(Source texts of formatted documents)
◆ ◆ ◆ ◆
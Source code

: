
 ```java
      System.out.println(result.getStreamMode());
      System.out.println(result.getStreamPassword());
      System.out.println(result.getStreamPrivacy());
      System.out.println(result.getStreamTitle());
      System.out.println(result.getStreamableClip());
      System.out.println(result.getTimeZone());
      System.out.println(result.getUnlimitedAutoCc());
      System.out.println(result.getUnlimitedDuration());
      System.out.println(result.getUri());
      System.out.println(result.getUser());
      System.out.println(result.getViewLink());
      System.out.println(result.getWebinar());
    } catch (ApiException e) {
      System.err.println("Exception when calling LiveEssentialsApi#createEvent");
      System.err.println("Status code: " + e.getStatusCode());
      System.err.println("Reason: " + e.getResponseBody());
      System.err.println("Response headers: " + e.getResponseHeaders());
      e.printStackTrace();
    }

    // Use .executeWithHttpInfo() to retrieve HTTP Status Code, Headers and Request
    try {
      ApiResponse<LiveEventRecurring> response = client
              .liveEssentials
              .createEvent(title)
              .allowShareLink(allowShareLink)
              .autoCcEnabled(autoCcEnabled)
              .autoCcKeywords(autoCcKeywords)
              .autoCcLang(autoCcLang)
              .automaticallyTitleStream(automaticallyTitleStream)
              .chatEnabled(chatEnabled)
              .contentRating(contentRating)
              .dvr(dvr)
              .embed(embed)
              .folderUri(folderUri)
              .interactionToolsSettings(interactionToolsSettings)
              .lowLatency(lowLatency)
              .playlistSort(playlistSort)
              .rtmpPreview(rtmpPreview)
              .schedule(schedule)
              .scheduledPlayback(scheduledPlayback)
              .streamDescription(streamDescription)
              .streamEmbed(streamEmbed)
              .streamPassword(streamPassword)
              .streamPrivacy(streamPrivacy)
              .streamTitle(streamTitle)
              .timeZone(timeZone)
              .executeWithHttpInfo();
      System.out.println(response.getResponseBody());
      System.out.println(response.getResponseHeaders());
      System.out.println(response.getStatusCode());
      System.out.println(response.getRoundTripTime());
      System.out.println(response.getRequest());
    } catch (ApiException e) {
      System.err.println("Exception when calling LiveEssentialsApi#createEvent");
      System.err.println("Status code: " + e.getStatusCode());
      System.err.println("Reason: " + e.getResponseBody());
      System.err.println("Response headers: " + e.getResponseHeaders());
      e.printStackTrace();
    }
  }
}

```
◆ ◆ ◆ ◆
## Task objective
From the data above, copy each line where the string "result" appears.

## Response
      System.out.println(result.getStreamMode());
      System.out.println(result.getStreamPassword());
      System.out.println(result.getStreamPrivacy());
      System.out.println(result.getStreamTitle());
      System.out.println(result.getStreamableClip());
      System.out.println(result.getTimeZone());
      System.out.println(result.getUnlimitedAutoCc());
      System.out.println(result.getUnlimitedDuration());
      System.out.println(result.getUri());
      System.out.println(result.getUser());
      System.out.println(result.getViewLink());
      System.out.println(result.getWebinar());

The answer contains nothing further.